Assigned task:
Reproduce every record below exactly as written, leaving out any pictures.

====== Given records ======

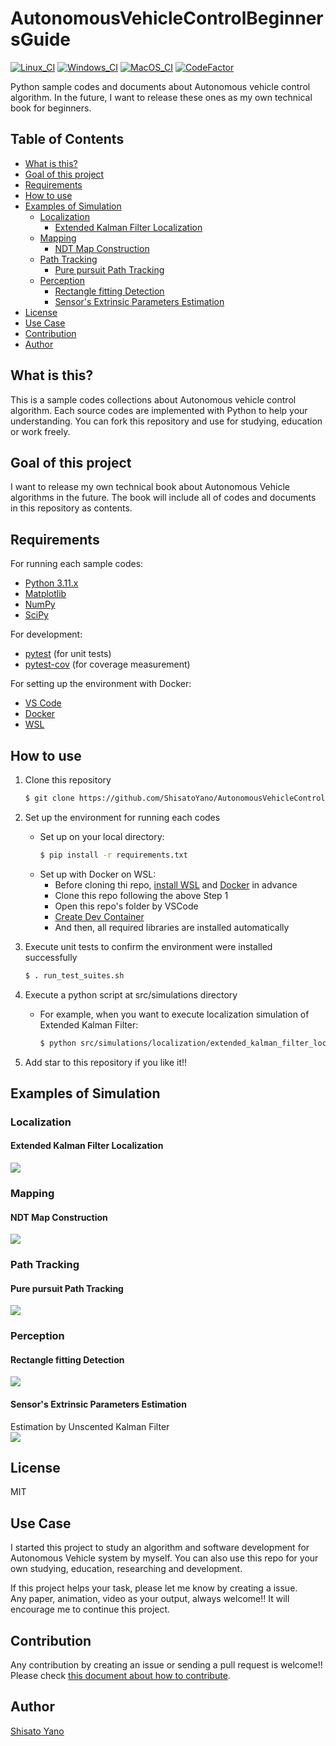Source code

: # AutonomousVehicleControlBeginnersGuide
[![Linux_CI](https://github.com/ShisatoYano/AutonomousDrivingSamplePrograms/actions/workflows/Linux_CI.yml/badge.svg)](https://github.com/ShisatoYano/AutonomousDrivingSamplePrograms/actions/workflows/Linux_CI.yml) [![Windows_CI](https://github.com/ShisatoYano/AutonomousDrivingSamplePrograms/actions/workflows/Windows_CI.yml/badge.svg)](https://github.com/ShisatoYano/AutonomousDrivingSamplePrograms/actions/workflows/Windows_CI.yml) [![MacOS_CI](https://github.com/ShisatoYano/AutonomousDrivingSamplePrograms/actions/workflows/MacOS_CI.yml/badge.svg)](https://github.com/ShisatoYano/AutonomousDrivingSamplePrograms/actions/workflows/MacOS_CI.yml) [![CodeFactor](https://www.codefactor.io/repository/github/shisatoyano/autonomousvehiclecontrolbeginnersguide/badge)](https://www.codefactor.io/repository/github/shisatoyano/autonomousvehiclecontrolbeginnersguide)  

Python sample codes and documents about Autonomous vehicle control algorithm. In the future, I want to release these ones as my own technical book for beginners.  


## Table of Contents
* [What is this?](#what-is-this)
* [Goal of this project](#goal-of-this-project)
* [Requirements](#requirements)
* [How to use](#how-to-use)
* [Examples of Simulation](#examples-of-simulation)
    * [Localization](#localization)
        * [Extended Kalman Filter Localization](#extended-kalman-filter-localization)
    * [Mapping](#mapping)
        * [NDT Map Construction](#ndt-map-construction)
    * [Path Tracking](#path-tracking)
        * [Pure pursuit Path Tracking](#pure-pursuit-path-tracking)
    * [Perception](#perception)
        * [Rectangle fitting Detection](#rectangle-fitting-detection)
        * [Sensor's Extrinsic Parameters Estimation](#sensors-extrinsic-parameters-estimation)
* [License](#license)
* [Use Case](#use-case)
* [Contribution](#contribution)
* [Author](#author)


## What is this?
This is a sample codes collections about Autonomous vehicle control algorithm. Each source codes are implemented with Python to help your understanding. You can fork this repository and use for studying, education or work freely.  


## Goal of this project
I want to release my own technical book about Autonomous Vehicle algorithms in the future. The book will include all of codes and documents in this repository as contents.  


## Requirements
For running each sample codes:  
* [Python 3.11.x](https://www.python.org/)
* [Matplotlib](https://matplotlib.org/)
* [NumPy](https://numpy.org/)
* [SciPy](https://scipy.org/)

For development:
* [pytest](https://docs.pytest.org/en/7.4.x/) (for unit tests)
* [pytest-cov](https://github.com/pytest-dev/pytest-cov) (for coverage measurement)

For setting up the environment with Docker:
* [VS Code](https://code.visualstudio.com/)
* [Docker](https://www.docker.com/)
* [WSL](https://learn.microsoft.com/en-us/windows/wsl/)


## How to use
1. Clone this repository  
    ```bash
    $ git clone https://github.com/ShisatoYano/AutonomousVehicleControlBeginnersGuide
    ```

2. Set up the environment for running each codes
    * Set up on your local directory:
        ```bash
        $ pip install -r requirements.txt
        ```
    * Set up with Docker on WSL:
        * Before cloning thi repo, [install WSL](https://learn.microsoft.com/en-us/windows/wsl/install) and [Docker](https://docs.docker.com/desktop/install/linux-install/) in advance
        * Clone this repo following the above Step 1
        * Open this repo's folder by VSCode
        * [Create Dev Container](https://code.visualstudio.com/docs/devcontainers/create-dev-container)
        * And then, all required libraries are installed automatically
3. Execute unit tests to confirm the environment were installed successfully
    ```bash
    $ . run_test_suites.sh
    ```
4. Execute a python script at src/simulations directory
    * For example, when you want to execute localization simulation of Extended Kalman Filter:
        ```bash
        $ python src/simulations/localization/extended_kalman_filter_localization/extended_kalman_filter_localization.py
        ```
5. Add star to this repository if you like it!!


## Examples of Simulation
### Localization
#### Extended Kalman Filter Localization
![](src/simulations/localization/extended_kalman_filter_localization/extended_kalman_filter_localization.gif)  
### Mapping
#### NDT Map Construction
![](src/simulations/mapping/ndt_map_construction/ndt_map_construction.gif)  
### Path Tracking
#### Pure pursuit Path Tracking
![](src/simulations/path_tracking/pure_pursuit_path_tracking/pure_pursuit_path_tracking.gif)  
### Perception
#### Rectangle fitting Detection
![](src/simulations/perception/point_cloud_rectangle_fitting/point_cloud_rectangle_fitting.gif)  
#### Sensor's Extrinsic Parameters Estimation
Estimation by Unscented Kalman Filter  
![](src/simulations/perception/sensor_auto_calibration/sensor_auto_calibration.gif)  


## License
MIT  


## Use Case
I started this project to study an algorithm and software development for Autonomous Vehicle system by myself. You can also use this repo for your own studying, education, researching and development.  

If this project helps your task, please let me know by creating a issue.  
Any paper, animation, video as your output, always welcome!! It will encourage me to continue this project.  


## Contribution
Any contribution by creating an issue or sending a pull request is welcome!! Please check [this document about how to contribute](/HOWTOCONTRIBUTE.md).  


## Author
[Shisato Yano](https://github.com/ShisatoYano)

======

Output of the exercise:
Source code

: # AutonomousVehicleControlBeginnersGuide
[![Linux_CI](https://github.com/ShisatoYano/AutonomousDrivingSamplePrograms/actions/workflows/Linux_CI.yml/badge.svg)](https://github.com/ShisatoYano/AutonomousDrivingSamplePrograms/actions/workflows/Linux_CI.yml) [![Windows_CI](https://github.com/ShisatoYano/AutonomousDrivingSamplePrograms/actions/workflows/Windows_CI.yml/badge.svg)](https://github.com/ShisatoYano/AutonomousDrivingSamplePrograms/actions/workflows/Windows_CI.yml) [![MacOS_CI](https://github.com/ShisatoYano/AutonomousDrivingSamplePrograms/actions/workflows/MacOS_CI.yml/badge.svg)](https://github.com/ShisatoYano/AutonomousDrivingSamplePrograms/actions/workflows/MacOS_CI.yml) [![CodeFactor](https://www.codefactor.io/repository/github/shisatoyano/autonomousvehiclecontrolbeginnersguide/badge)](https://www.codefactor.io/repository/github/shisatoyano/autonomousvehiclecontrolbeginnersguide)  

Python sample codes and documents about Autonomous vehicle control algorithm. In the future, I want to release these ones as my own technical book for beginners.  


## Table of Contents
* [What is this?](#what-is-this)
* [Goal of this project](#goal-of-this-project)
* [Requirements](#requirements)
* [How to use](#how-to-use)
* [Examples of Simulation](#examples-of-simulation)
    * [Localization](#localization)
        * [Extended Kalman Filter Localization](#extended-kalman-filter-localization)
    * [Mapping](#mapping)
        * [NDT Map Construction](#ndt-map-construction)
    * [Path Tracking](#path-tracking)
        * [Pure pursuit Path Tracking](#pure-pursuit-path-tracking)
    * [Perception](#perception)
        * [Rectangle fitting Detection](#rectangle-fitting-detection)
        * [Sensor's Extrinsic Parameters Estimation](#sensors-extrinsic-parameters-estimation)
* [License](#license)
* [Use Case](#use-case)
* [Contribution](#contribution)
* [Author](#author)


## What is this?
This is a sample codes collections about Autonomous vehicle control algorithm. Each source codes are implemented with Python to help your understanding. You can fork this repository and use for studying, education or work freely.  


## Goal of this project
I want to release my own technical book about Autonomous Vehicle algorithms in the future. The book will include all of codes and documents in this repository as contents.  


## Requirements
For running each sample codes:  
* [Python 3.11.x](https://www.python.org/)
* [Matplotlib](https://matplotlib.org/)
* [NumPy](https://numpy.org/)
* [SciPy](https://scipy.org/)

For development:
* [pytest](https://docs.pytest.org/en/7.4.x/) (for unit tests)
* [pytest-cov](https://github.com/pytest-dev/pytest-cov) (for coverage measurement)

For setting up the environment with Docker:
* [VS Code](https://code.visualstudio.com/)
* [Docker](https://www.docker.com/)
* [WSL](https://learn.microsoft.com/en-us/windows/wsl/)


## How to use
1. Clone this repository  
    ```bash
    $ git clone https://github.com/ShisatoYano/AutonomousVehicleControlBeginnersGuide
    ```

2. Set up the environment for running each codes
    * Set up on your local directory:
        ```bash
        $ pip install -r requirements.txt
        ```
    * Set up with Docker on WSL:
        * Before cloning thi repo, [install WSL](https://learn.microsoft.com/en-us/windows/wsl/install) and [Docker](https://docs.docker.com/desktop/install/linux-install/) in advance
        * Clone this repo following the above Step 1
        * Open this repo's folder by VSCode
        * [Create Dev Container](https://code.visualstudio.com/docs/devcontainers/create-dev-container)
        * And then, all required libraries are installed automatically
3. Execute unit tests to confirm the environment were installed successfully
    ```bash
    $ . run_test_suites.sh
    ```
4. Execute a python script at src/simulations directory
    * For example, when you want to execute localization simulation of Extended Kalman Filter:
        ```bash
        $ python src/simulations/localization/extended_kalman_filter_localization/extended_kalman_filter_localization.py
        ```
5. Add star to this repository if you like it!!


## Examples of Simulation
### Localization
#### Extended Kalman Filter Localization
![](src/simulations/localization/extended_kalman_filter_localization/extended_kalman_filter_localization.gif)  
### Mapping
#### NDT Map Construction
![](src/simulations/mapping/ndt_map_construction/ndt_map_construction.gif)  
### Path Tracking
#### Pure pursuit Path Tracking
![](src/simulations/path_tracking/pure_pursuit_path_tracking/pure_pursuit_path_tracking.gif)  
### Perception
#### Rectangle fitting Detection
![](src/simulations/perception/point_cloud_rectangle_fitting/point_cloud_rectangle_fitting.gif)  
#### Sensor's Extrinsic Parameters Estimation
Estimation by Unscented Kalman Filter  
![](src/simulations/perception/sensor_auto_calibration/sensor_auto_calibration.gif)  


## License
MIT  


## Use Case
I started this project to study an algorithm and software development for Autonomous Vehicle system by myself. You can also use this repo for your own studying, education, researching and development.  

If this project helps your task, please let me know by creating a issue.  
Any paper, animation, video as your output, always welcome!! It will encourage me to continue this project.  


## Contribution
Any contribution by creating an issue or sending a pull request is welcome!! Please check [this document about how to contribute](/HOWTOCONTRIBUTE.md).  


## Author
[Shisato Yano](https://github.com/ShisatoYano)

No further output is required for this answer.